By participating in the Placing, each Placee (and any person
acting on such Placee's behalf) agrees to indemnify and hold the
Company, N+1 Singer and each of their respective affiliates,
agents, directors, officers and employees harmless from any and all
costs, claims, liabilities and expenses (including legal fees and
expenses) arising out of or in connection with any breach of the
representations, warranties, acknowledgements, agreements and
undertakings given by the Placee (and any person acting on such
Placee's behalf) in this Appendix or incurred by N+1 Singer, the
Company or each of their respective affiliates, agents, directors,
officers or employees arising from the performance of the Placee's
obligations as set out in this Announcement, and further agrees
that the provisions of this Appendix shall survive after the
completion of the Placing.
The agreement to allot and issue Placing Shares to Placees (or
the persons for whom Placees are contracting as agent) free of
stamp duty and stamp duty reserve tax in the United Kingdom relates
only to their allotment and issue to Placees, or such persons as
they nominate as their agents, direct by the Company. Such
agreement assumes that the Placing Shares are not being acquired in
connection with arrangements to issue depositary receipts or to
transfer the Placing Shares into a clearance service. If there are
any such arrangements, or the settlement related to any other
dealings in the Placing Shares, stamp duty or stamp duty reserve
tax may be payable. In that event, the Placee agrees that it shall
be responsible for such stamp duty or stamp duty reserve tax and
neither the Company nor N+1 Singer shall be responsible for such
stamp duty or stamp duty reserve tax. If this is the case, each
Placee should seek its own advice and they should notify N+1 Singer
accordingly.
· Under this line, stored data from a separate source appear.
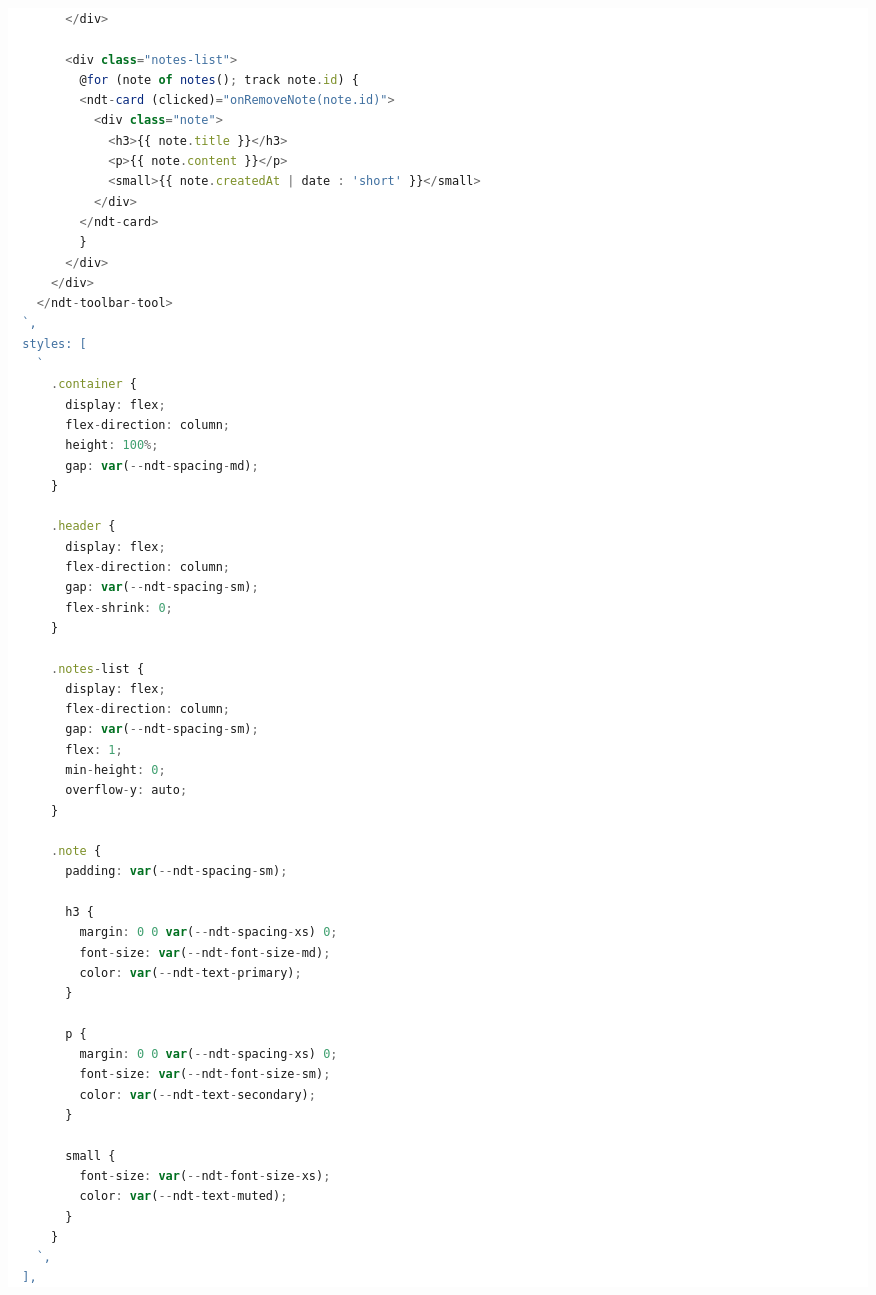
 ```typescript
        </div>

        <div class="notes-list">
          @for (note of notes(); track note.id) {
          <ndt-card (clicked)="onRemoveNote(note.id)">
            <div class="note">
              <h3>{{ note.title }}</h3>
              <p>{{ note.content }}</p>
              <small>{{ note.createdAt | date : 'short' }}</small>
            </div>
          </ndt-card>
          }
        </div>
      </div>
    </ndt-toolbar-tool>
  `,
  styles: [
    `
      .container {
        display: flex;
        flex-direction: column;
        height: 100%;
        gap: var(--ndt-spacing-md);
      }

      .header {
        display: flex;
        flex-direction: column;
        gap: var(--ndt-spacing-sm);
        flex-shrink: 0;
      }

      .notes-list {
        display: flex;
        flex-direction: column;
        gap: var(--ndt-spacing-sm);
        flex: 1;
        min-height: 0;
        overflow-y: auto;
      }

      .note {
        padding: var(--ndt-spacing-sm);

        h3 {
          margin: 0 0 var(--ndt-spacing-xs) 0;
          font-size: var(--ndt-font-size-md);
          color: var(--ndt-text-primary);
        }

        p {
          margin: 0 0 var(--ndt-spacing-xs) 0;
          font-size: var(--ndt-font-size-sm);
          color: var(--ndt-text-secondary);
        }

        small {
          font-size: var(--ndt-font-size-xs);
          color: var(--ndt-text-muted);
        }
      }
    `,
  ],
```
In addition, Placees should note that they will be
liable for any capital duty, stamp duty and all other stamp, issue,
securities, transfer, registration, documentary or other duties or
taxes (including any interest, fines or penalties relating thereto)
payable outside the United Kingdom by them or any other person on
the acquisition by them of any Placing Shares or the agreement by
them to acquire any Placing Shares and each Placee, or the Placee's
nominee, in respect of whom (or in respect of the person for whom
it is participating in the Placing as an agent or nominee) the
allocation, allotment, issue or delivery of Placing Shares has
given rise to such non-United Kingdom stamp, registration,
documentary, transfer or similar taxes or duties undertakes to pay
such taxes and duties, including any interest and penalties (if
applicable), forthwith and to indemnify on an after-tax basis and
to hold harmless the Company and N+1 Singer in the event that
either the Company and/or N+1 Singer has incurred any such
liability to such taxes or duties.
The representations, warranties, acknowledgements and
undertakings contained in this Appendix are given to N+1 Singer for
itself and on behalf of the Company and are irrevocable.
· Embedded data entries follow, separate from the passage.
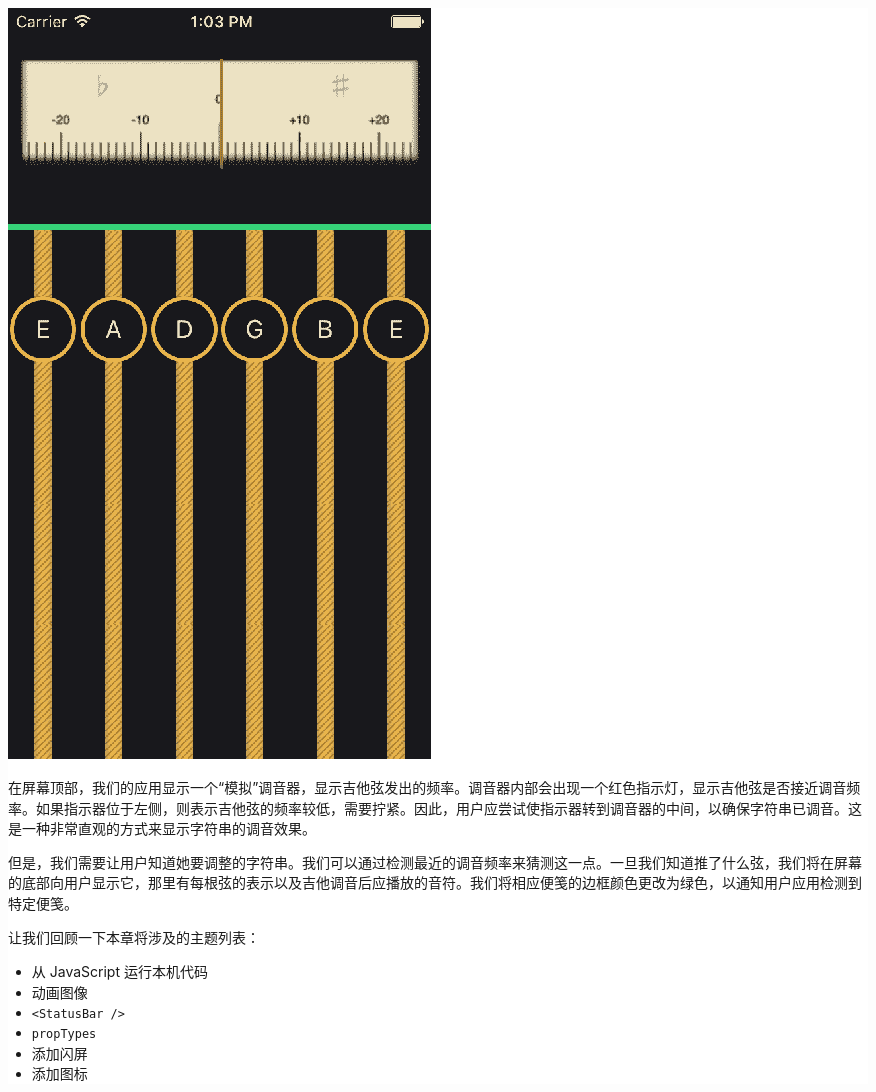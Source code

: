 ![](img/16b23a5e-a1dc-4f05-bc79-fc4c5a4ac11c.png)

在屏幕顶部，我们的应用显示一个“模拟”调音器，显示吉他弦发出的频率。调音器内部会出现一个红色指示灯，显示吉他弦是否接近调音频率。如果指示器位于左侧，则表示吉他弦的频率较低，需要拧紧。因此，用户应尝试使指示器转到调音器的中间，以确保字符串已调音。这是一种非常直观的方式来显示字符串的调音效果。

但是，我们需要让用户知道她要调整的字符串。我们可以通过检测最近的调音频率来猜测这一点。一旦我们知道推了什么弦，我们将在屏幕的底部向用户显示它，那里有每根弦的表示以及吉他调音后应播放的音符。我们将相应便笺的边框颜色更改为绿色，以通知用户应用检测到特定便笺。

让我们回顾一下本章将涉及的主题列表：

*   从 JavaScript 运行本机代码
*   动画图像
*   `<StatusBar />`
*   `propTypes`
*   添加闪屏
*   添加图标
Each Placee and any person acting on behalf of the Placee
acknowledges that N+1 Singer does not owe any fiduciary or other
duties to any Placee in respect of any representations, warranties,
undertakings, acknowledgements, agreements or indemnities in the
Placing Agreement.
Each Placee and any person acting on behalf of the Placee
acknowledges and agrees that N+1 Singer may (at its absolute
discretion) satisfy their obligations to procure Placees by itself
agreeing to become a Placee in respect of some or all of the
Placing Shares or by nominating any connected or associated person
to do so.
When a Placee or any person acting on behalf of the Placee is
dealing with N+1 Singer, any money held in an account with N+1
Singer on behalf of the Placee and/or any person acting on behalf
of the Placee will not be treated as client money within the
meaning of the relevant rules and regulations of the FCA made under
FSMA. Each Placee acknowledges that the money will not be subject
to the protections conferred by the client money rules: as a
consequence this money will not be segregated from N+1 Singer's
money (as applicable) in accordance with the client money rules and
will be held by it under a banking relationship and not as
trustee.
References to time in this Announcement are to London time,
unless otherwise stated.
All times and dates in this Announcement may be subject to
amendment.
No statement in this Announcement is intended to be a profit
forecast, and no statement in this Announcement should be
interpreted to mean that earnings per share of the Company for the
current or future financial years would necessarily match or exceed
the historical published earnings per share of the Company.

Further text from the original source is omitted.